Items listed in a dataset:
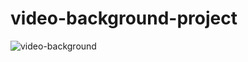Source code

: # video-background-project


![video-background](https://user-images.githubusercontent.com/50848988/235265947-afc5a86f-edb4-4fe9-a932-1d1acae8e27d.gif)
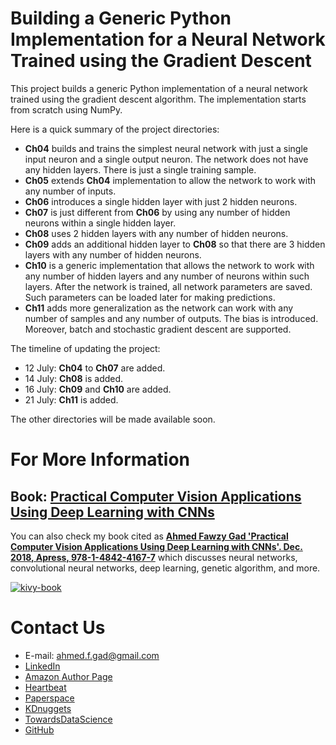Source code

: # Building a Generic Python Implementation for a Neural Network Trained using the Gradient Descent

This project builds a generic Python implementation of a neural network trained using the gradient descent algorithm. The implementation starts from scratch using NumPy. 

Here is a quick summary of the project directories:

- **Ch04** builds and trains the simplest neural network with just a single input neuron and a single output neuron. The network does not have any hidden layers. There is just a single training sample.
- **Ch05** extends **Ch04** implementation to allow the network to work with any number of inputs. 
- **Ch06** introduces a single hidden layer with just 2 hidden neurons.
- **Ch07** is just different from **Ch06** by using any number of hidden neurons within a single hidden layer. 
- **Ch08** uses 2 hidden layers with any number of hidden neurons. 
- **Ch09** adds an additional hidden layer to **Ch08** so that there are 3 hidden layers with any number of hidden neurons.
- **Ch10** is a generic implementation that allows the network to work with any number of hidden layers and any number of neurons within such layers. After the network is trained, all network parameters are saved. Such parameters can be loaded later for making predictions.
- **Ch11** adds more generalization as the network can work with any number of samples and any number of outputs. The bias is introduced. Moreover, batch and stochastic gradient descent are supported.

The timeline of updating the project:

- 12 July: **Ch04** to **Ch07** are added. 
- 14 July: **Ch08** is added.
- 16 July: **Ch09** and **Ch10** are added.
- 21 July: **Ch11** is added.

The other directories will be made available soon.

# For More Information

## Book: [Practical Computer Vision Applications Using Deep Learning with CNNs](https://www.amazon.com/Practical-Computer-Vision-Applications-Learning/dp/1484241665)

You can also check my book cited as [**Ahmed Fawzy Gad 'Practical Computer Vision Applications Using Deep Learning with CNNs'. Dec. 2018, Apress, 978-1-4842-4167-7**](https://www.amazon.com/Practical-Computer-Vision-Applications-Learning/dp/1484241665) which discusses neural networks, convolutional neural networks, deep learning, genetic algorithm, and more.

[![kivy-book](https://user-images.githubusercontent.com/16560492/78830077-ae7c2800-79e7-11ea-980b-53b6bd879eeb.jpg)](https://www.amazon.com/Practical-Computer-Vision-Applications-Learning/dp/1484241665)

# Contact Us

- E-mail: [ahmed.f.gad@gmail.com](mailto:ahmed.f.gad@gmail.com)
- [LinkedIn](https://www.linkedin.com/in/ahmedfgad)
- [Amazon Author Page](https://amazon.com/author/ahmedgad)
- [Heartbeat](https://heartbeat.fritz.ai/@ahmedfgad)
- [Paperspace](https://blog.paperspace.com/author/ahmed)
- [KDnuggets](https://kdnuggets.com/author/ahmed-gad)
- [TowardsDataScience](https://towardsdatascience.com/@ahmedfgad)
- [GitHub](http://github.com/ahmedfgad)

EXERCISE INSTRUCTIONS: The lines from the start of the records above through the line that holds "Here is a quick" are to be copied exactly, both ends included, and no pictures are to be copied.

TASK OUTPUT:
Source code

: # video-background-project


![video-background](https://user-images.githubusercontent.com/50848988/235265947-afc5a86f-edb4-4fe9-a932-1d1acae8e27d.gif)
Source code

: # Building a Generic Python Implementation for a Neural Network Trained using the Gradient Descent

This project builds a generic Python implementation of a neural network trained using the gradient descent algorithm. The implementation starts from scratch using NumPy. 

Here is a quick summary of the project directories:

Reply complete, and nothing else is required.